(Extracted information begins)
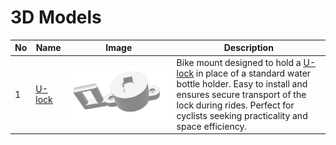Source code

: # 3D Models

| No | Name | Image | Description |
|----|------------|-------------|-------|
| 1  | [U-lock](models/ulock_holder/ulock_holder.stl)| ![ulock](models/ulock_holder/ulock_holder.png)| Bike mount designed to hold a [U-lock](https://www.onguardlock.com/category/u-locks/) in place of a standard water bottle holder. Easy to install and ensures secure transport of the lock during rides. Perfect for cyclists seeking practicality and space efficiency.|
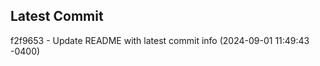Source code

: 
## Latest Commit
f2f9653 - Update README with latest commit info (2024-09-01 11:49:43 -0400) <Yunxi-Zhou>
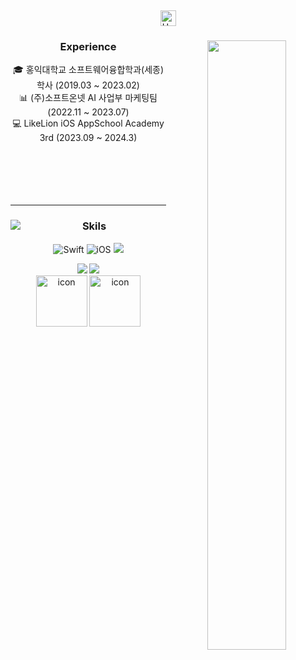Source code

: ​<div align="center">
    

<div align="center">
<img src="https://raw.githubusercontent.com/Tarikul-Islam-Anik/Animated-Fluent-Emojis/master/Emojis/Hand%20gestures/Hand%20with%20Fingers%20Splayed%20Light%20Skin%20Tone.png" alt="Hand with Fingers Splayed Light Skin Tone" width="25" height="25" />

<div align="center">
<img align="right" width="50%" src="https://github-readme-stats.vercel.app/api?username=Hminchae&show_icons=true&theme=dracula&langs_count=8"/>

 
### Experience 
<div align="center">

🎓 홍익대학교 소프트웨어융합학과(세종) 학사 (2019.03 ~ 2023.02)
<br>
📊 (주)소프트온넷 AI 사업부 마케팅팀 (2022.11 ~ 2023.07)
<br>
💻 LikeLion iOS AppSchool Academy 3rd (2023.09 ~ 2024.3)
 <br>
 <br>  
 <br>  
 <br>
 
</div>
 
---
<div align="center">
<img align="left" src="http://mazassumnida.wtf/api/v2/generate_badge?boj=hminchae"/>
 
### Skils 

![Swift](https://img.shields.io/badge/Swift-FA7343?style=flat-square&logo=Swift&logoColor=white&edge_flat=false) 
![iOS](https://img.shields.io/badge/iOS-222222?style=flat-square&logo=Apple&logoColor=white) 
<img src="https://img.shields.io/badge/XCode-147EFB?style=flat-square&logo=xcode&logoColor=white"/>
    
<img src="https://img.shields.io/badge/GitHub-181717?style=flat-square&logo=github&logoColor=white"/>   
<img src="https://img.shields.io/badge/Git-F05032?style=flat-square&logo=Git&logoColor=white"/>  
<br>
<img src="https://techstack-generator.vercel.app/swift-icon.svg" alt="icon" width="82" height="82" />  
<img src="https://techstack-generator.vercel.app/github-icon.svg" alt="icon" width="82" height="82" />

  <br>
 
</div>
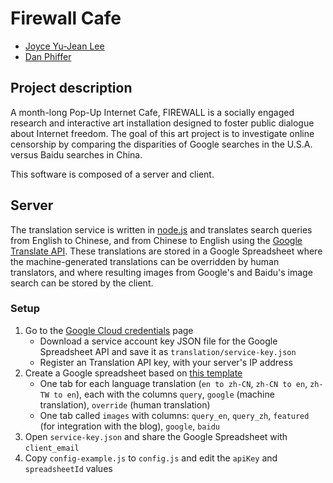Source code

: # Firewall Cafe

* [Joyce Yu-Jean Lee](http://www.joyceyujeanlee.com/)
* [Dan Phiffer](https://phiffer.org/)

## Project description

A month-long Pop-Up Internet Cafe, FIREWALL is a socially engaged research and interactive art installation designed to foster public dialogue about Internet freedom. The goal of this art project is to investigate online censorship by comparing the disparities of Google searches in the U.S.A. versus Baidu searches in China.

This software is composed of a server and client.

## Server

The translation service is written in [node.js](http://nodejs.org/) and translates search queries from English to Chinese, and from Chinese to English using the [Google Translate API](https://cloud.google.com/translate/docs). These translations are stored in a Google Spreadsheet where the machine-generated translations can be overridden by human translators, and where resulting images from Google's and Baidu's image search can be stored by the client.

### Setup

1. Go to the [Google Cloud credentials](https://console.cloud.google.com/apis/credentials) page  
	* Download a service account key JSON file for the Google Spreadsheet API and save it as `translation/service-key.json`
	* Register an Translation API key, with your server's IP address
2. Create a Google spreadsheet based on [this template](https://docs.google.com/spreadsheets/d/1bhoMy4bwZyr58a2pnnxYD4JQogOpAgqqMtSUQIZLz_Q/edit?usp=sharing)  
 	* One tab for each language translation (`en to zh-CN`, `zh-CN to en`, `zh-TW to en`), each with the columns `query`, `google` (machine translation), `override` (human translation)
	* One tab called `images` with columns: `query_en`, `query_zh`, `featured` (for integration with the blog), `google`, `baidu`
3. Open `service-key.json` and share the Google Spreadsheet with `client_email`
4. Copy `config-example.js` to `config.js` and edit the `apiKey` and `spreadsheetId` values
(Extracted information ends)
§ **How to complete this task**
Could you output every entry exactly as written, skipping the pictures?

§ **Answer to this problem**
Source code

: # 3D Models

| No | Name | Image | Description |
|----|------------|-------------|-------|
| 1  | [U-lock](models/ulock_holder/ulock_holder.stl)| ![ulock](models/ulock_holder/ulock_holder.png)| Bike mount designed to hold a [U-lock](https://www.onguardlock.com/category/u-locks/) in place of a standard water bottle holder. Easy to install and ensures secure transport of the lock during rides. Perfect for cyclists seeking practicality and space efficiency.|
Source code

: 
## Latest Commit
f2f9653 - Update README with latest commit info (2024-09-01 11:49:43 -0400) <Yunxi-Zhou>
Source code

: ​<div align="center">
    

<div align="center">
<img src="https://raw.githubusercontent.com/Tarikul-Islam-Anik/Animated-Fluent-Emojis/master/Emojis/Hand%20gestures/Hand%20with%20Fingers%20Splayed%20Light%20Skin%20Tone.png" alt="Hand with Fingers Splayed Light Skin Tone" width="25" height="25" />

<div align="center">
<img align="right" width="50%" src="https://github-readme-stats.vercel.app/api?username=Hminchae&show_icons=true&theme=dracula&langs_count=8"/>

 
### Experience 
<div align="center">

🎓 홍익대학교 소프트웨어융합학과(세종) 학사 (2019.03 ~ 2023.02)
<br>
📊 (주)소프트온넷 AI 사업부 마케팅팀 (2022.11 ~ 2023.07)
<br>
💻 LikeLion iOS AppSchool Academy 3rd (2023.09 ~ 2024.3)
 <br>
 <br>  
 <br>  
 <br>
 
</div>
 
---
<div align="center">
<img align="left" src="http://mazassumnida.wtf/api/v2/generate_badge?boj=hminchae"/>
 
### Skils 

![Swift](https://img.shields.io/badge/Swift-FA7343?style=flat-square&logo=Swift&logoColor=white&edge_flat=false) 
![iOS](https://img.shields.io/badge/iOS-222222?style=flat-square&logo=Apple&logoColor=white) 
<img src="https://img.shields.io/badge/XCode-147EFB?style=flat-square&logo=xcode&logoColor=white"/>
    
<img src="https://img.shields.io/badge/GitHub-181717?style=flat-square&logo=github&logoColor=white"/>   
<img src="https://img.shields.io/badge/Git-F05032?style=flat-square&logo=Git&logoColor=white"/>  
<br>
<img src="https://techstack-generator.vercel.app/swift-icon.svg" alt="icon" width="82" height="82" />  
<img src="https://techstack-generator.vercel.app/github-icon.svg" alt="icon" width="82" height="82" />

  <br>
 
</div>
Source code

: # Firewall Cafe

* [Joyce Yu-Jean Lee](http://www.joyceyujeanlee.com/)
* [Dan Phiffer](https://phiffer.org/)

## Project description

A month-long Pop-Up Internet Cafe, FIREWALL is a socially engaged research and interactive art installation designed to foster public dialogue about Internet freedom. The goal of this art project is to investigate online censorship by comparing the disparities of Google searches in the U.S.A. versus Baidu searches in China.

This software is composed of a server and client.

## Server

The translation service is written in [node.js](http://nodejs.org/) and translates search queries from English to Chinese, and from Chinese to English using the [Google Translate API](https://cloud.google.com/translate/docs). These translations are stored in a Google Spreadsheet where the machine-generated translations can be overridden by human translators, and where resulting images from Google's and Baidu's image search can be stored by the client.

### Setup

1. Go to the [Google Cloud credentials](https://console.cloud.google.com/apis/credentials) page  
	* Download a service account key JSON file for the Google Spreadsheet API and save it as `translation/service-key.json`
	* Register an Translation API key, with your server's IP address
2. Create a Google spreadsheet based on [this template](https://docs.google.com/spreadsheets/d/1bhoMy4bwZyr58a2pnnxYD4JQogOpAgqqMtSUQIZLz_Q/edit?usp=sharing)  
 	* One tab for each language translation (`en to zh-CN`, `zh-CN to en`, `zh-TW to en`), each with the columns `query`, `google` (machine translation), `override` (human translation)
	* One tab called `images` with columns: `query_en`, `query_zh`, `featured` (for integration with the blog), `google`, `baidu`
3. Open `service-key.json` and share the Google Spreadsheet with `client_email`
4. Copy `config-example.js` to `config.js` and edit the `apiKey` and `spreadsheetId` values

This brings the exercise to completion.